As for cashing checks at the teller window, who even bothers now that so many transfers and payments are made electronically? Since 1990, the peak year, the numbers of checks issued by the U.S. government and cleared by the Federal Reserve has declined 85 percent. What's more, when someone does receive a check, many of those same ATMs can handle the deposit.
In fact, even ATM deposits are on the way to becoming old school. According to the Wall Street Journal, nine percent of all checks Bank of America Corp. customers deposited in the fourth quarter came from photos shot with a smartphone or tablet. Before 2012, the bank didn't even measure how many checks were deposited this way.
And thanks to the Internet, almost everything a consumer needs from a bank can be done online, from viewing an account balance to applying for a mortgage to paying almost any kind of bill. The Web has also opened up financial services to all sorts of companies that compete with banks, from Quicken Loans to PayPal and Google Wallet.
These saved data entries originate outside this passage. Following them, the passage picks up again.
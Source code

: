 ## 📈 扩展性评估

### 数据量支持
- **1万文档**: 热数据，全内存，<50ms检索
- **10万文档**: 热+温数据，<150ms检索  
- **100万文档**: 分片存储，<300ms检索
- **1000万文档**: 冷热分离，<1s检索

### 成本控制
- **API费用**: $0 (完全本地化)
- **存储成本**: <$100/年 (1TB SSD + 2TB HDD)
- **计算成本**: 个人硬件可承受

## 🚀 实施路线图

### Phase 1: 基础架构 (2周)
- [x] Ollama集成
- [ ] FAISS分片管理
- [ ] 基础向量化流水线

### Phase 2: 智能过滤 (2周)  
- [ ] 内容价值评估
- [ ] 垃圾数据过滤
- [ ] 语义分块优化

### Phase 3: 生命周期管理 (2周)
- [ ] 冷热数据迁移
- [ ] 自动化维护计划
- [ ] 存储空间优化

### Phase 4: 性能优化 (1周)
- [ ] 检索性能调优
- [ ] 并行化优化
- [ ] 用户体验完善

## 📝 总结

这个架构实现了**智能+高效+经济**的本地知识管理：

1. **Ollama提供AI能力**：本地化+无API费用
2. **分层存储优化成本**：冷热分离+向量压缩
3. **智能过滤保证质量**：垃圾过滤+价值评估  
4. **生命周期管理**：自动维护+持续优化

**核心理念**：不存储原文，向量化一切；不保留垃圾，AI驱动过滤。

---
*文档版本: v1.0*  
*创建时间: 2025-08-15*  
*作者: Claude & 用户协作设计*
The real mystery is why there are so many bank branches to begin with: one for every 1,400 households. That's twice as many as in 1970, adjusted for population.
What happened was a branching arms race, mainly in reaction to the lifting of restrictions on interstate banking that started in the late 1980s. Once banks could expand into nearby states and buy one another, they wanted to plant as many flags as possible in their new markets. Bank branches weren't just places to do business; they were branding outposts.
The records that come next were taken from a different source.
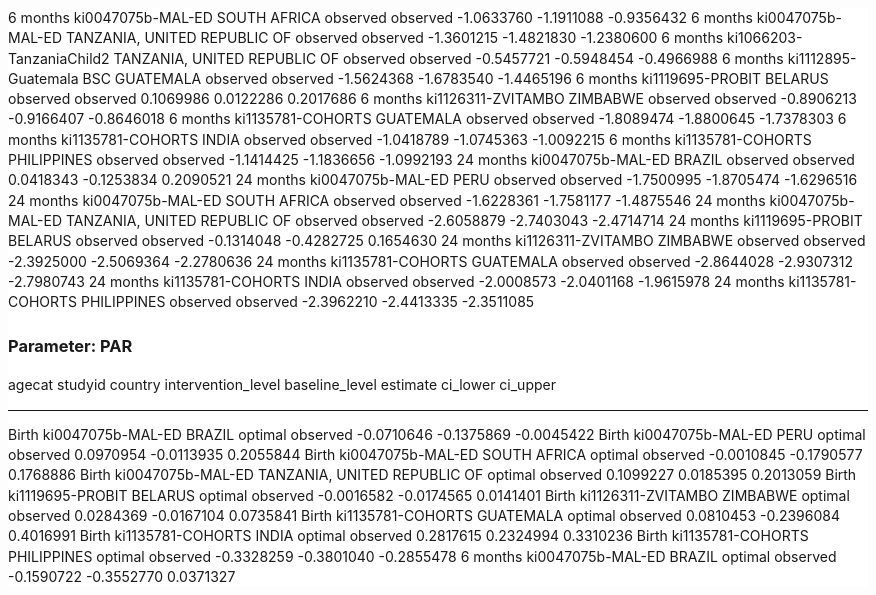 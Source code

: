 6 months    ki0047075b-MAL-ED          SOUTH AFRICA                   observed             observed          -1.0633760   -1.1911088   -0.9356432
6 months    ki0047075b-MAL-ED          TANZANIA, UNITED REPUBLIC OF   observed             observed          -1.3601215   -1.4821830   -1.2380600
6 months    ki1066203-TanzaniaChild2   TANZANIA, UNITED REPUBLIC OF   observed             observed          -0.5457721   -0.5948454   -0.4966988
6 months    ki1112895-Guatemala BSC    GUATEMALA                      observed             observed          -1.5624368   -1.6783540   -1.4465196
6 months    ki1119695-PROBIT           BELARUS                        observed             observed           0.1069986    0.0122286    0.2017686
6 months    ki1126311-ZVITAMBO         ZIMBABWE                       observed             observed          -0.8906213   -0.9166407   -0.8646018
6 months    ki1135781-COHORTS          GUATEMALA                      observed             observed          -1.8089474   -1.8800645   -1.7378303
6 months    ki1135781-COHORTS          INDIA                          observed             observed          -1.0418789   -1.0745363   -1.0092215
6 months    ki1135781-COHORTS          PHILIPPINES                    observed             observed          -1.1414425   -1.1836656   -1.0992193
24 months   ki0047075b-MAL-ED          BRAZIL                         observed             observed           0.0418343   -0.1253834    0.2090521
24 months   ki0047075b-MAL-ED          PERU                           observed             observed          -1.7500995   -1.8705474   -1.6296516
24 months   ki0047075b-MAL-ED          SOUTH AFRICA                   observed             observed          -1.6228361   -1.7581177   -1.4875546
24 months   ki0047075b-MAL-ED          TANZANIA, UNITED REPUBLIC OF   observed             observed          -2.6058879   -2.7403043   -2.4714714
24 months   ki1119695-PROBIT           BELARUS                        observed             observed          -0.1314048   -0.4282725    0.1654630
24 months   ki1126311-ZVITAMBO         ZIMBABWE                       observed             observed          -2.3925000   -2.5069364   -2.2780636
24 months   ki1135781-COHORTS          GUATEMALA                      observed             observed          -2.8644028   -2.9307312   -2.7980743
24 months   ki1135781-COHORTS          INDIA                          observed             observed          -2.0008573   -2.0401168   -1.9615978
24 months   ki1135781-COHORTS          PHILIPPINES                    observed             observed          -2.3962210   -2.4413335   -2.3511085


### Parameter: PAR


agecat      studyid                    country                        intervention_level   baseline_level      estimate     ci_lower     ci_upper
----------  -------------------------  -----------------------------  -------------------  ---------------  -----------  -----------  -----------
Birth       ki0047075b-MAL-ED          BRAZIL                         optimal              observed          -0.0710646   -0.1375869   -0.0045422
Birth       ki0047075b-MAL-ED          PERU                           optimal              observed           0.0970954   -0.0113935    0.2055844
Birth       ki0047075b-MAL-ED          SOUTH AFRICA                   optimal              observed          -0.0010845   -0.1790577    0.1768886
Birth       ki0047075b-MAL-ED          TANZANIA, UNITED REPUBLIC OF   optimal              observed           0.1099227    0.0185395    0.2013059
Birth       ki1119695-PROBIT           BELARUS                        optimal              observed          -0.0016582   -0.0174565    0.0141401
Birth       ki1126311-ZVITAMBO         ZIMBABWE                       optimal              observed           0.0284369   -0.0167104    0.0735841
Birth       ki1135781-COHORTS          GUATEMALA                      optimal              observed           0.0810453   -0.2396084    0.4016991
Birth       ki1135781-COHORTS          INDIA                          optimal              observed           0.2817615    0.2324994    0.3310236
Birth       ki1135781-COHORTS          PHILIPPINES                    optimal              observed          -0.3328259   -0.3801040   -0.2855478
6 months    ki0047075b-MAL-ED          BRAZIL                         optimal              observed          -0.1590722   -0.3552770    0.0371327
Never mind that technology was lowering operating costs, quickly making much of that real estate unnecessary. Bank shareholders should be ticked off and press banks to scale back on this misuse of capital. Bank customers shouldn't be too pleased either: Building all those branches was expensive, raising bank operating costs. Think about that next time you see how much interest you earn on your deposits.
Banks are catching on, but slowly. They have been closing offices at a pace of about 1,000 a year since 2009, when the number of branches peaked at about 100,000.
Bankers say there will always be people who want to use a bank office. They have a point -- almost half of bank customers visited branches for reasons other than using an ATM within the past month.
Nevertheless, odds are that as more people become comfortable with online banking, banks will find their branch networks diminishing in value sooner than anyone expects.
This column does not necessarily reflect the opinion of Bloomberg View's editorial board or Bloomberg LP, its owners and investors.